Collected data
>>>

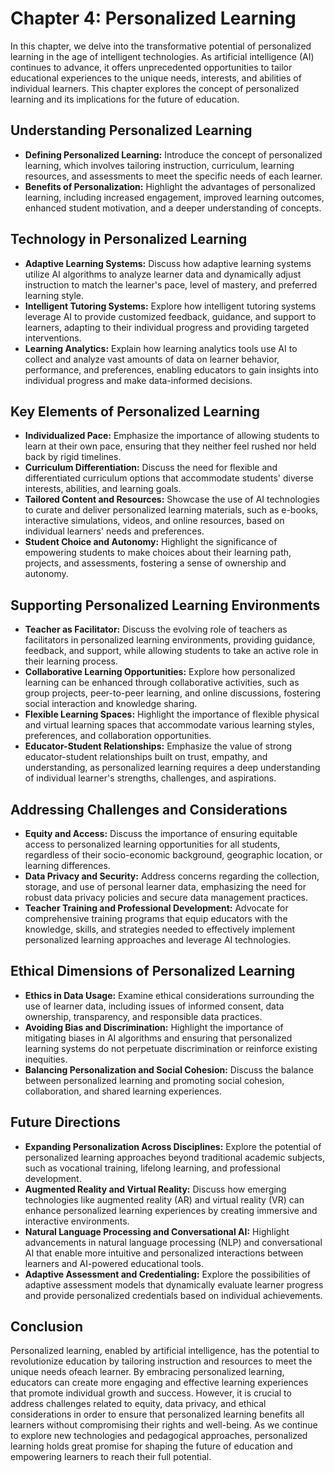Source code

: Chapter 4: Personalized Learning
================================

In this chapter, we delve into the transformative potential of personalized learning in the age of intelligent technologies. As artificial intelligence (AI) continues to advance, it offers unprecedented opportunities to tailor educational experiences to the unique needs, interests, and abilities of individual learners. This chapter explores the concept of personalized learning and its implications for the future of education.

Understanding Personalized Learning
-----------------------------------

* **Defining Personalized Learning:** Introduce the concept of personalized learning, which involves tailoring instruction, curriculum, learning resources, and assessments to meet the specific needs of each learner.
* **Benefits of Personalization:** Highlight the advantages of personalized learning, including increased engagement, improved learning outcomes, enhanced student motivation, and a deeper understanding of concepts.

Technology in Personalized Learning
-----------------------------------

* **Adaptive Learning Systems:** Discuss how adaptive learning systems utilize AI algorithms to analyze learner data and dynamically adjust instruction to match the learner's pace, level of mastery, and preferred learning style.
* **Intelligent Tutoring Systems:** Explore how intelligent tutoring systems leverage AI to provide customized feedback, guidance, and support to learners, adapting to their individual progress and providing targeted interventions.
* **Learning Analytics:** Explain how learning analytics tools use AI to collect and analyze vast amounts of data on learner behavior, performance, and preferences, enabling educators to gain insights into individual progress and make data-informed decisions.

Key Elements of Personalized Learning
-------------------------------------

* **Individualized Pace:** Emphasize the importance of allowing students to learn at their own pace, ensuring that they neither feel rushed nor held back by rigid timelines.
* **Curriculum Differentiation:** Discuss the need for flexible and differentiated curriculum options that accommodate students' diverse interests, abilities, and learning goals.
* **Tailored Content and Resources:** Showcase the use of AI technologies to curate and deliver personalized learning materials, such as e-books, interactive simulations, videos, and online resources, based on individual learners' needs and preferences.
* **Student Choice and Autonomy:** Highlight the significance of empowering students to make choices about their learning path, projects, and assessments, fostering a sense of ownership and autonomy.

Supporting Personalized Learning Environments
---------------------------------------------

* **Teacher as Facilitator:** Discuss the evolving role of teachers as facilitators in personalized learning environments, providing guidance, feedback, and support, while allowing students to take an active role in their learning process.
* **Collaborative Learning Opportunities:** Explore how personalized learning can be enhanced through collaborative activities, such as group projects, peer-to-peer learning, and online discussions, fostering social interaction and knowledge sharing.
* **Flexible Learning Spaces:** Highlight the importance of flexible physical and virtual learning spaces that accommodate various learning styles, preferences, and collaboration opportunities.
* **Educator-Student Relationships:** Emphasize the value of strong educator-student relationships built on trust, empathy, and understanding, as personalized learning requires a deep understanding of individual learner's strengths, challenges, and aspirations.

Addressing Challenges and Considerations
----------------------------------------

* **Equity and Access:** Discuss the importance of ensuring equitable access to personalized learning opportunities for all students, regardless of their socio-economic background, geographic location, or learning differences.
* **Data Privacy and Security:** Address concerns regarding the collection, storage, and use of personal learner data, emphasizing the need for robust data privacy policies and secure data management practices.
* **Teacher Training and Professional Development:** Advocate for comprehensive training programs that equip educators with the knowledge, skills, and strategies needed to effectively implement personalized learning approaches and leverage AI technologies.

Ethical Dimensions of Personalized Learning
-------------------------------------------

* **Ethics in Data Usage:** Examine ethical considerations surrounding the use of learner data, including issues of informed consent, data ownership, transparency, and responsible data practices.
* **Avoiding Bias and Discrimination:** Highlight the importance of mitigating biases in AI algorithms and ensuring that personalized learning systems do not perpetuate discrimination or reinforce existing inequities.
* **Balancing Personalization and Social Cohesion:** Discuss the balance between personalized learning and promoting social cohesion, collaboration, and shared learning experiences.

Future Directions
-----------------

* **Expanding Personalization Across Disciplines:** Explore the potential of personalized learning approaches beyond traditional academic subjects, such as vocational training, lifelong learning, and professional development.
* **Augmented Reality and Virtual Reality:** Discuss how emerging technologies like augmented reality (AR) and virtual reality (VR) can enhance personalized learning experiences by creating immersive and interactive environments.
* **Natural Language Processing and Conversational AI:** Highlight advancements in natural language processing (NLP) and conversational AI that enable more intuitive and personalized interactions between learners and AI-powered educational tools.
* **Adaptive Assessment and Credentialing:** Explore the possibilities of adaptive assessment models that dynamically evaluate learner progress and provide personalized credentials based on individual achievements.

Conclusion
----------

Personalized learning, enabled by artificial intelligence, has the potential to revolutionize education by tailoring instruction and resources to meet the unique needs ofeach learner. By embracing personalized learning, educators can create more engaging and effective learning experiences that promote individual growth and success. However, it is crucial to address challenges related to equity, data privacy, and ethical considerations in order to ensure that personalized learning benefits all learners without compromising their rights and well-being. As we continue to explore new technologies and pedagogical approaches, personalized learning holds great promise for shaping the future of education and empowering learners to reach their full potential.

<<<

Assigned task: Identify the lines of the entries containing the string "flexible". Copy each such line.

Output for this task:
* **Curriculum Differentiation:** Discuss the need for flexible and differentiated curriculum options that accommodate students' diverse interests, abilities, and learning goals.
* **Flexible Learning Spaces:** Highlight the importance of flexible physical and virtual learning spaces that accommodate various learning styles, preferences, and collaboration opportunities.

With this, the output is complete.